Perhaps most troubling was a culture that treated customers with a contempt bordering on arrogance. One story, small though it might be, captures the prevailing attitude. It used to be that Xerox users were unable to write in blue ink; Xerox machines simply did not reproduce blue very well. Customers wondered why Xerox could not fix the “problem.” When they complained, the company’s response was simple and straightforward: use another color ink! If our processes don’t meet your needs, they were saying, why, you’ll just have to adjust your needs. After all, we set the standards, we will decide how to define effective performance on the part of our products, and our products are high quality because we say they are high quality.

An attempt at strategic renewal—from producing copier machines to providing all-purpose document management for the office space—did nothing to halt Xerox’s slide. The company failed to take advantage of low cost, high quality ink jet printing, allowing Hewlett-Packard to build a printer division that soon dwarfed all of Xerox.

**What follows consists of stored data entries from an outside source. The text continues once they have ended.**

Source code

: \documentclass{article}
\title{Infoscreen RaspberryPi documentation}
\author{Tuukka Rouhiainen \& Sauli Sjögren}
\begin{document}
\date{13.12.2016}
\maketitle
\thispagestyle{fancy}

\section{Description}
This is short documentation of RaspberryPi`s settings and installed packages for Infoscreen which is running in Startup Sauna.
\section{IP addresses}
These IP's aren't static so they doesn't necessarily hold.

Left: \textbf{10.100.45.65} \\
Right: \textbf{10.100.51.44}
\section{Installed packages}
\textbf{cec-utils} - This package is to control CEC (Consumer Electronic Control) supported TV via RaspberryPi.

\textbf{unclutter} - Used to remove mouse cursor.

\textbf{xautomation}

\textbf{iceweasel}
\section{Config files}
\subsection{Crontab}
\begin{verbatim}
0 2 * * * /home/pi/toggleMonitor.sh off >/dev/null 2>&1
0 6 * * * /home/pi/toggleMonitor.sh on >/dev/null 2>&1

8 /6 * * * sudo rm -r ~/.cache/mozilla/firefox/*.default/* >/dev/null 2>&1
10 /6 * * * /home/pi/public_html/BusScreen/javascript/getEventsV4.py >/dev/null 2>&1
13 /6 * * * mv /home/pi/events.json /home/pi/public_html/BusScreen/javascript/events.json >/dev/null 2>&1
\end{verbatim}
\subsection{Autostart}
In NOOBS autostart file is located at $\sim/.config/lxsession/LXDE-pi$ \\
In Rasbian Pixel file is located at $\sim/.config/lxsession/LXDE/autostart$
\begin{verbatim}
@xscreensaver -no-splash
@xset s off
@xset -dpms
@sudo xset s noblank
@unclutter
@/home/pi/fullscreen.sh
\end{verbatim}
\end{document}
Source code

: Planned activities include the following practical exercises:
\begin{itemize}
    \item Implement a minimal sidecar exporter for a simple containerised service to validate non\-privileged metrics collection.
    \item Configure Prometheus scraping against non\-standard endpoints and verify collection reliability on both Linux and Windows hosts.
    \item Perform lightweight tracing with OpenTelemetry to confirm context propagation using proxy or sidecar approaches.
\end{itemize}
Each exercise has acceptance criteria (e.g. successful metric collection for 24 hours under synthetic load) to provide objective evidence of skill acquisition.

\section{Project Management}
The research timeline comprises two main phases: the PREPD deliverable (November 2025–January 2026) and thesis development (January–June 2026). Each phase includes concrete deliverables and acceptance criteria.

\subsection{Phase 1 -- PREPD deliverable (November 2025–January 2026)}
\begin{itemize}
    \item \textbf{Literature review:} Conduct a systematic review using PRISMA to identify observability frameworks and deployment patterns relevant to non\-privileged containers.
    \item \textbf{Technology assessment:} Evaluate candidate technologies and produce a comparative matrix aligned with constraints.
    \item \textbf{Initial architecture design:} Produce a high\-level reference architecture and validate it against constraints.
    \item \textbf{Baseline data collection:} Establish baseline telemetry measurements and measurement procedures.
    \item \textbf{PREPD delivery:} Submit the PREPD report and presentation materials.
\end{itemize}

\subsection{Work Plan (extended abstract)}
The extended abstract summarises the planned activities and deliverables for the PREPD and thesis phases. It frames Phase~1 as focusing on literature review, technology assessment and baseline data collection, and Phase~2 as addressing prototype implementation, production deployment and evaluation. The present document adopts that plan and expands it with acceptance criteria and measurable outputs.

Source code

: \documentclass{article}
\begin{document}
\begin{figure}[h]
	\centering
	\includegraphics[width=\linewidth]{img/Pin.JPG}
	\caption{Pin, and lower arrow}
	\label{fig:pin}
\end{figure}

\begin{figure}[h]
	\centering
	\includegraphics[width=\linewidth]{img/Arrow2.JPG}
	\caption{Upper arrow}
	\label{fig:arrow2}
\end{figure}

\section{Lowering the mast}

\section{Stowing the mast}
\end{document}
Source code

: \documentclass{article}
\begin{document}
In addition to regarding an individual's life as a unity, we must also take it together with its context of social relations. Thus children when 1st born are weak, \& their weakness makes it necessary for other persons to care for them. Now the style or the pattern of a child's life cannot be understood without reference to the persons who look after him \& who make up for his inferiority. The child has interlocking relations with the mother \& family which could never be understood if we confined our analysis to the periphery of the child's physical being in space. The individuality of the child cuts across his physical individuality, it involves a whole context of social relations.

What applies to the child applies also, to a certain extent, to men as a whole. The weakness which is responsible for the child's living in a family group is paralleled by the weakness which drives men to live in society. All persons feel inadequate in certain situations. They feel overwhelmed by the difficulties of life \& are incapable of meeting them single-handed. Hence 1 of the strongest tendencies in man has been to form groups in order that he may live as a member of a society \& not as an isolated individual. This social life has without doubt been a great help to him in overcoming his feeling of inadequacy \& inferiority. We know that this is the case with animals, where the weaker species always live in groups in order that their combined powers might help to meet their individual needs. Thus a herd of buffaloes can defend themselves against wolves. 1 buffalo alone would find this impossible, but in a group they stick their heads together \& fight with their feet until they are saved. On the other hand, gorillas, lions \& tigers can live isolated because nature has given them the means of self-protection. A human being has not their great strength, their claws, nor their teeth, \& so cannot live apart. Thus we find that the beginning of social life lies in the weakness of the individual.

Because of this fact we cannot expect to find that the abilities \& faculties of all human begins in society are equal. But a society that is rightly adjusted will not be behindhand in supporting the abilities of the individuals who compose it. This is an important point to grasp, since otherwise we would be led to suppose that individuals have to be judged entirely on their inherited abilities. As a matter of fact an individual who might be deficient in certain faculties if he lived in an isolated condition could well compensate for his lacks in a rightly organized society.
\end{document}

An attempt to compete head-on with IBM in computing generated only huge losses. Finally, Xerox’s board went outside the company for the first time in its history to bring in a leader from IBM. G. Richard (Rick) Thoman worked for 13 months, attempting to instill a new culture of customer focus and aggressiveness. Then he was fired, replaced by his own predecessor, Paul Allaire. “What I see,” said a senior sales executive, “is a retreat back into the comfort zone of the way things used to be before Rick Thoman.” What followed was a decade of severe retrenchment, a battle with bankruptcy, and a return, eventually, as a much diminished company under new CEO Ann Mulcahy.

Culture and Behavior

Xerox’s culture diminished the company’s ability to respond effectively to a dynamic competitive environment. A series of CEOs failed to transform Xerox into an agile, customer-focused company. Numerous business organizations have faced the same challenge. General Motors and Xerox, for example, have struggled against entrenched culture as they attempted to respond to a dynamic competitive environment.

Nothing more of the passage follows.